When choosing where to study abroad, Villec knew that his keen interest in the French language would be the ultimate deciding factor, but also knew that he wanted a new experience after having done summer programs in France. CIEE’s Dakar program met all of his needs and an interest in Africa slowly began to spark in Villec. While in Dakar, he had the chance to study international security and development, which permanently shifted the trajectory of his economics degree. A CIEE sponsored internship at Zidisha, a microfinance and lending organization in Senegal, exposed Villec to to a more humanitarian side of his degree as he saw the type of work many African communities needed and realized his passion for community development. Zidisha works to expand local business ventures through lending credit, and the work Villec did while abroad provided him with an opportunity to see how he could use his degree to aid developing communities and provide infrastructure in places which need it most.

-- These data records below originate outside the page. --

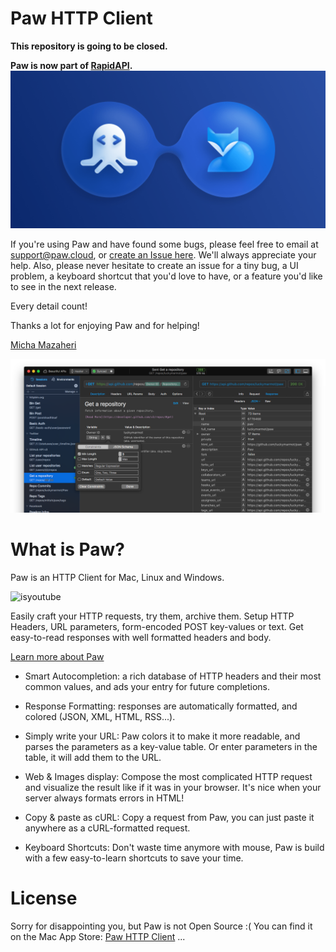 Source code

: # Paw HTTP Client

**This repository is going to be closed.**

**Paw is now part of [RapidAPI](https://rapidapi.com/).**
![RapidAPI-Paw](./2021-02-Paw-Banner-RapidAPI-Paw.webp)

If you're using Paw and have found some bugs, please feel free to email at [support@paw.cloud](mailto:support@paw.cloud), or [create an Issue here](https://paw.cloud/support?app=com.luckymarmot.Paw). We'll always appreciate your help. Also, please never hesitate to create an issue for a tiny bug, a UI problem, a keyboard shortcut that you'd love to have, or a feature you'd like to see in the next release.

Every detail count!

Thanks a lot for enjoying Paw and for helping!

[Micha Mazaheri](http://micha.mazaheri.me)

![Paw HTTP Client](./paw.png)

# What is Paw?

Paw is an HTTP Client for Mac, Linux and Windows.

![isyoutube](https://youtu.be/_x9wa3YN_Pk)

Easily craft your HTTP requests, try them, archive them. Setup HTTP Headers, URL parameters, form-encoded POST key-values or text. Get easy-to-read responses with well formatted headers and body. 

[Learn more about Paw](https://paw.cloud)

* Smart Autocompletion: a rich database of HTTP headers and their most common values, and ads your entry for future completions. 

* Response Formatting: responses are automatically formatted, and colored (JSON, XML, HTML, RSS...). 

* Simply write your URL: Paw colors it to make it more readable, 
and parses the parameters as a key-value table. Or enter parameters in the table, it will add them to the URL. 

* Web & Images display: Compose the most complicated HTTP request and visualize the result like if it was in your browser. It's nice when your server always formats errors in HTML! 

* Copy & paste as cURL: Copy a request from Paw, you can just paste it anywhere as a cURL-formatted request. 

* Keyboard Shortcuts: Don't waste time anymore with mouse, Paw is build with a few easy-to-learn shortcuts to save your time.

# License

Sorry for disappointing you, but Paw is not Open Source :( You can find it on the Mac App Store: [Paw HTTP Client](https://paw.cloud) ...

After returning to the hilltop in the spring of 2012, the Tucson native connected with professor Billy Jack who was just starting the Georgetown University Initiative on Innovation, Development and Evaluation (GUIDE) program and was looking for students to help with research and data cleaning for a Nairobi based project. Villec took this as his chance to go back to Africa and continue working in community development. With funding from Georgetown Undergraduate Research Opportunities Program (GUROP), Villec returned to Africa in 2012, the summer after his junior year.

Marsabit, Kenya

During his summer back in Africa, Villec met members of Princeton in Africa (PiAF), a fellowship program dedicated to connecting postgrads with development organizations in Africa. Through his interactions with some of the participants, Villec decided to apply. After committing to Princeton in Africa upon his graduation in 2013, Villec was placed with the BOMA project in Kenya. The BOMA project is a U.S. nonprofit and Kenyan NGO with a transformative approach to alleviating poverty and building resilience in the drylands of Africa. Reflecting on his experience, Villec credits his internship at Zidisha during his time studying abroad for his position at the BOMA project. Villec explains the catch-22 for many employment opportunities, both within Africa and outside, is that companies are looking for people both fresh out of college and with relevant work experience, meaning that his study abroad experience gave him an advantage over others applying to fellowships in Africa.

Kibuye, Rwanda

Following the BOMA project, Villec moved to Rwanda to pursue working for the One Acre Fund, an agricultural development agency which gives credit to farmers to buy new seed before the start of the rainy season. Villec saw this organization as the gold standard of working in Africa and joining this agency as the realization of his dreams, which made his choice to leave a year later all the tougher. Villec was comfortable in Rwanda, with a strong ex-pat and Princeton in Africa community, but he lacked the language component, which he has been passionate about and which had sparked his original desire to study and live abroad. From getting more involved in development agencies, Villec had lost his initial motivator and after a vacation to Hong Kong and Vietnam with a friend, he decided to pivot his life path one more time. The new focus: teaching English to primary school children in Taiwan.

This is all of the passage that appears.